**Data:**
□ □ □ □ □

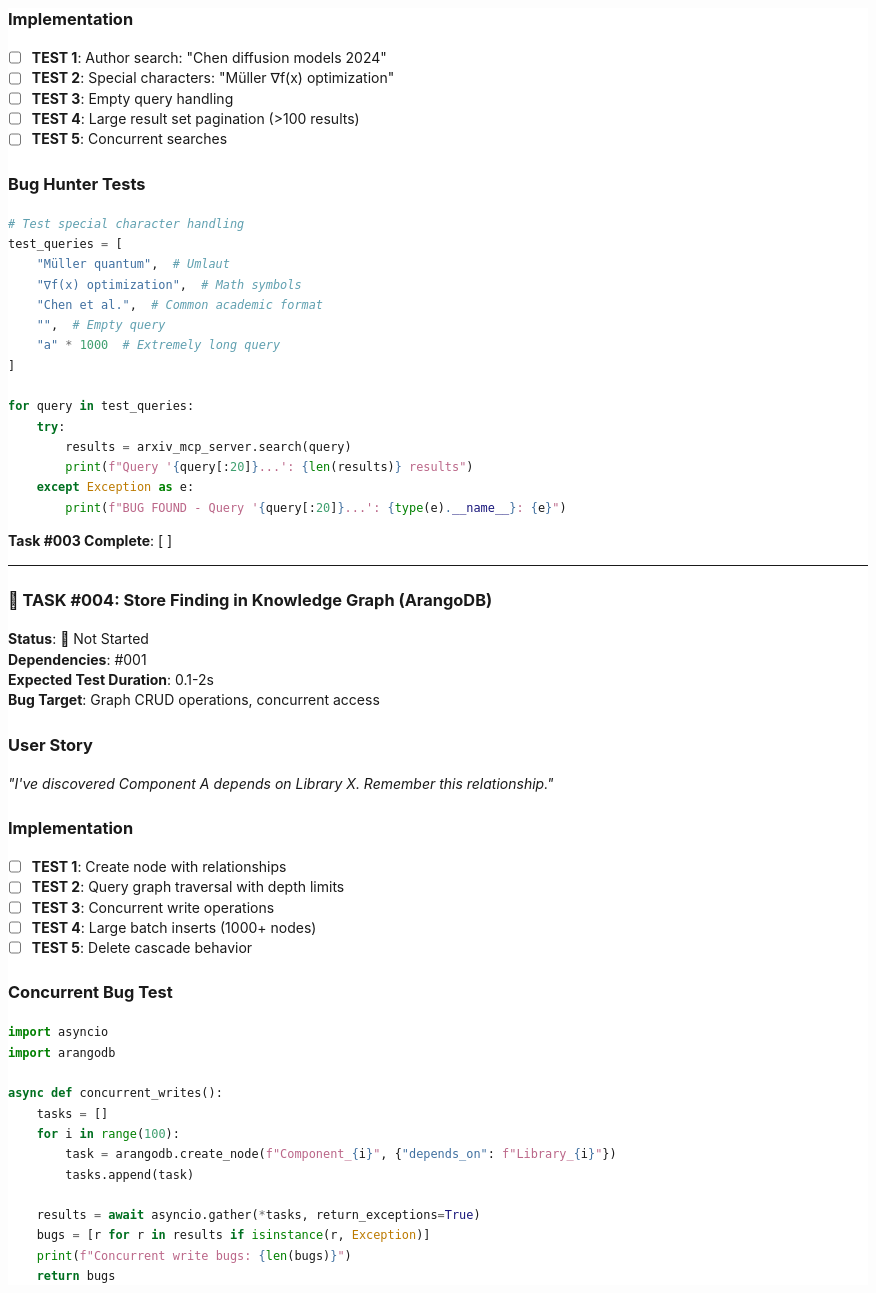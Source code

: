 ### Implementation
- [ ] **TEST 1**: Author search: "Chen diffusion models 2024"
- [ ] **TEST 2**: Special characters: "Müller ∇f(x) optimization"
- [ ] **TEST 3**: Empty query handling
- [ ] **TEST 4**: Large result set pagination (>100 results)
- [ ] **TEST 5**: Concurrent searches

### Bug Hunter Tests
```python
# Test special character handling
test_queries = [
    "Müller quantum",  # Umlaut
    "∇f(x) optimization",  # Math symbols
    "Chen et al.",  # Common academic format
    "",  # Empty query
    "a" * 1000  # Extremely long query
]

for query in test_queries:
    try:
        results = arxiv_mcp_server.search(query)
        print(f"Query '{query[:20]}...': {len(results)} results")
    except Exception as e:
        print(f"BUG FOUND - Query '{query[:20]}...': {type(e).__name__}: {e}")
```

**Task #003 Complete**: [ ]

---

### 🎯 TASK #004: Store Finding in Knowledge Graph (ArangoDB)

**Status**: 🔄 Not Started  
**Dependencies**: #001  
**Expected Test Duration**: 0.1-2s  
**Bug Target**: Graph CRUD operations, concurrent access

### User Story
*"I've discovered Component A depends on Library X. Remember this relationship."*

### Implementation
- [ ] **TEST 1**: Create node with relationships
- [ ] **TEST 2**: Query graph traversal with depth limits
- [ ] **TEST 3**: Concurrent write operations
- [ ] **TEST 4**: Large batch inserts (1000+ nodes)
- [ ] **TEST 5**: Delete cascade behavior

### Concurrent Bug Test
```python
import asyncio
import arangodb

async def concurrent_writes():
    tasks = []
    for i in range(100):
        task = arangodb.create_node(f"Component_{i}", {"depends_on": f"Library_{i}"})
        tasks.append(task)
    
    results = await asyncio.gather(*tasks, return_exceptions=True)
    bugs = [r for r in results if isinstance(r, Exception)]
    print(f"Concurrent write bugs: {len(bugs)}")
    return bugs
```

□ □ □ □ □

**Aim of the task:** All of the data above should be quoted exactly, except for the pictures.

**Finished task:**
Source code

: ### Implementation
- [ ] **TEST 1**: Author search: "Chen diffusion models 2024"
- [ ] **TEST 2**: Special characters: "Müller ∇f(x) optimization"
- [ ] **TEST 3**: Empty query handling
- [ ] **TEST 4**: Large result set pagination (>100 results)
- [ ] **TEST 5**: Concurrent searches

### Bug Hunter Tests
```python
# Test special character handling
test_queries = [
    "Müller quantum",  # Umlaut
    "∇f(x) optimization",  # Math symbols
    "Chen et al.",  # Common academic format
    "",  # Empty query
    "a" * 1000  # Extremely long query
]

for query in test_queries:
    try:
        results = arxiv_mcp_server.search(query)
        print(f"Query '{query[:20]}...': {len(results)} results")
    except Exception as e:
        print(f"BUG FOUND - Query '{query[:20]}...': {type(e).__name__}: {e}")
```

**Task #003 Complete**: [ ]

---

### 🎯 TASK #004: Store Finding in Knowledge Graph (ArangoDB)

**Status**: 🔄 Not Started  
**Dependencies**: #001  
**Expected Test Duration**: 0.1-2s  
**Bug Target**: Graph CRUD operations, concurrent access

### User Story
*"I've discovered Component A depends on Library X. Remember this relationship."*

### Implementation
- [ ] **TEST 1**: Create node with relationships
- [ ] **TEST 2**: Query graph traversal with depth limits
- [ ] **TEST 3**: Concurrent write operations
- [ ] **TEST 4**: Large batch inserts (1000+ nodes)
- [ ] **TEST 5**: Delete cascade behavior

### Concurrent Bug Test
```python
import asyncio
import arangodb

async def concurrent_writes():
    tasks = []
    for i in range(100):
        task = arangodb.create_node(f"Component_{i}", {"depends_on": f"Library_{i}"})
        tasks.append(task)
    
    results = await asyncio.gather(*tasks, return_exceptions=True)
    bugs = [r for r in results if isinstance(r, Exception)]
    print(f"Concurrent write bugs: {len(bugs)}")
    return bugs
```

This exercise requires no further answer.